Therapeutic Drug Monitoring | 1996

Blood concentrations and clinical effect of cyclosporin in psoriasis.

Mario Furlanut; Massimo Baraldo; Federico Pea; Vanda Marzocchi; Luisa Croattino; Francesco Galla

After approval by the Local Ethical Committee, 60 psoriatic patients, who participated in a previous pharmacokinetic study on cyclosporin A (CsA), gave their informed consent to continue to be studied during the maintenance treatment and at withdrawal. Peak concentration (Cmax), area under the concentration-time curve (AUC), bioavailability, elimination half-life, distribution volume, and body clearance were determined at monthly check-ups, along with blood pressure, psoriasis area, severity index (PASI), and creatinine serum levels. No modifications over time of treatment were observed on kinetic parameters.
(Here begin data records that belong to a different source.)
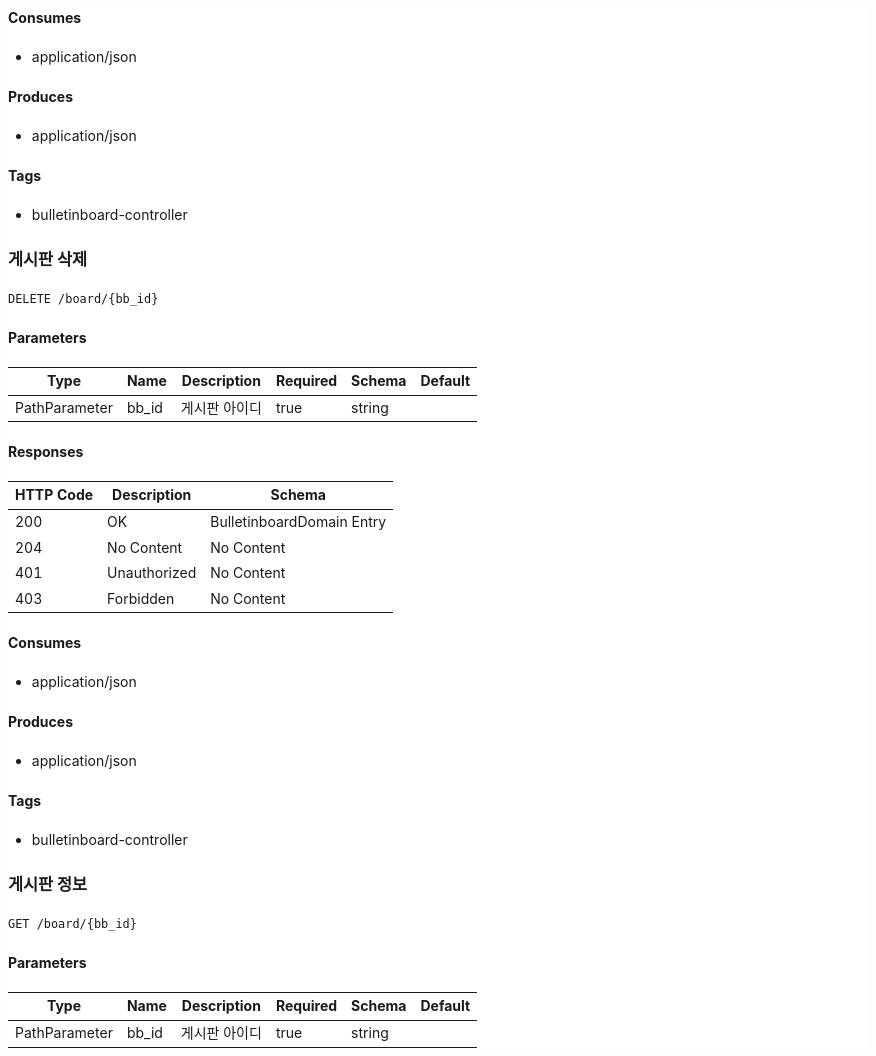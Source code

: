 
#### Consumes

* application/json

#### Produces

* application/json

#### Tags

* bulletinboard-controller

### 게시판 삭제
```
DELETE /board/{bb_id}
```

#### Parameters
|Type|Name|Description|Required|Schema|Default|
|----|----|----|----|----|----|
|PathParameter|bb_id|게시판 아이디|true|string||


#### Responses
|HTTP Code|Description|Schema|
|----|----|----|
|200|OK|BulletinboardDomain Entry|
|204|No Content|No Content|
|401|Unauthorized|No Content|
|403|Forbidden|No Content|


#### Consumes

* application/json

#### Produces

* application/json

#### Tags

* bulletinboard-controller

### 게시판 정보
```
GET /board/{bb_id}
```

#### Parameters
|Type|Name|Description|Required|Schema|Default|
|----|----|----|----|----|----|
|PathParameter|bb_id|게시판 아이디|true|string||

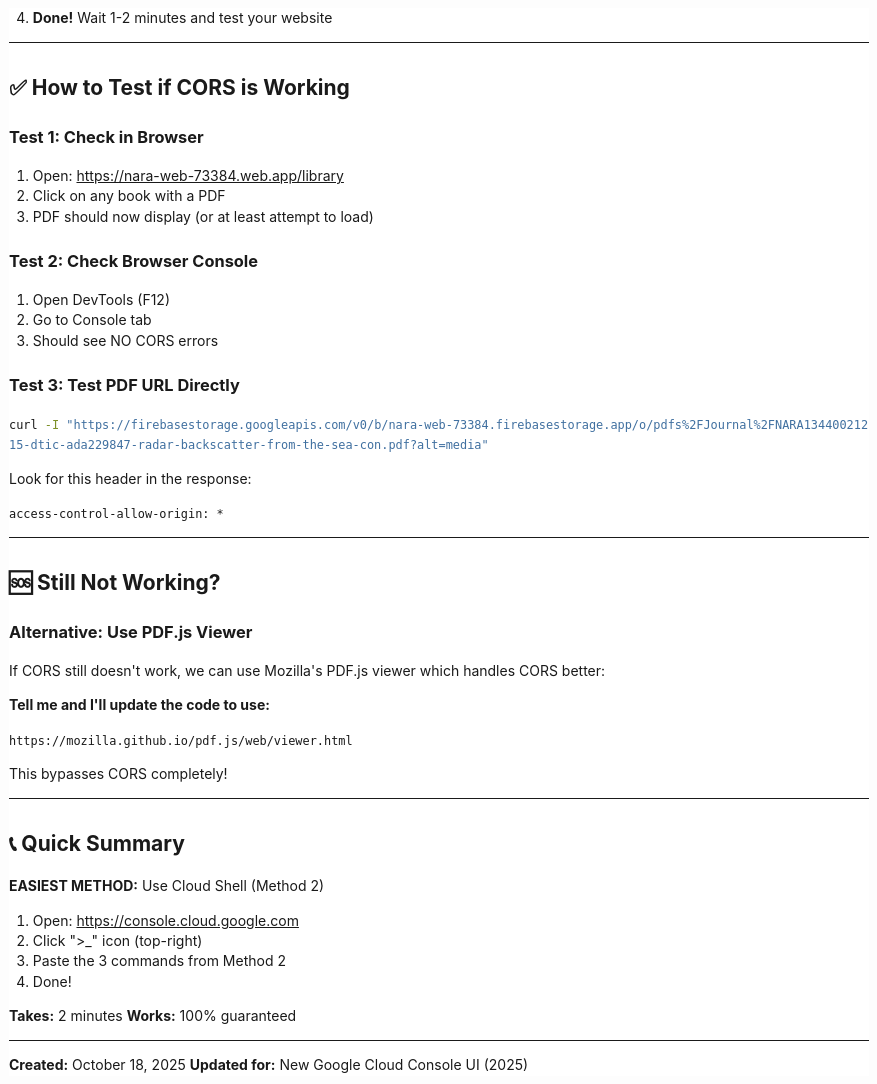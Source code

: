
 ```bash
```

4. **Done!** Wait 1-2 minutes and test your website

---

## ✅ How to Test if CORS is Working

### Test 1: Check in Browser
1. Open: https://nara-web-73384.web.app/library
2. Click on any book with a PDF
3. PDF should now display (or at least attempt to load)

### Test 2: Check Browser Console
1. Open DevTools (F12)
2. Go to Console tab
3. Should see NO CORS errors

### Test 3: Test PDF URL Directly
```bash
curl -I "https://firebasestorage.googleapis.com/v0/b/nara-web-73384.firebasestorage.app/o/pdfs%2FJournal%2FNARA13440021215-dtic-ada229847-radar-backscatter-from-the-sea-con.pdf?alt=media"
```

Look for this header in the response:
```
access-control-allow-origin: *
```

---

## 🆘 Still Not Working?

### Alternative: Use PDF.js Viewer

If CORS still doesn't work, we can use Mozilla's PDF.js viewer which handles CORS better:

**Tell me and I'll update the code to use:**
```
https://mozilla.github.io/pdf.js/web/viewer.html
```

This bypasses CORS completely!

---

## 📞 Quick Summary

**EASIEST METHOD:** Use Cloud Shell (Method 2)
1. Open: https://console.cloud.google.com
2. Click ">_" icon (top-right)
3. Paste the 3 commands from Method 2
4. Done!

**Takes:** 2 minutes
**Works:** 100% guaranteed

---

**Created:** October 18, 2025
**Updated for:** New Google Cloud Console UI (2025)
At the dose of 5 mg/kg in two daily administrations, a complete remission of the disease was observed after 1 months treatment. At withdrawal, a worsening of PASI appeared when CsA daily dose reached 2 mg/kg b.w., the mean trough levels or AUC values being, respectively, 100 and 2,200 ng/ml.hr. There was a trend for patients with hypertension and nephrotoxicity at the end of the maintenance treatment to have higher trough, Cmax, and AUC values. Furthermore, blood pressure and serum creatinine tended to correlate better with AUC and Cmax, than with trough levels.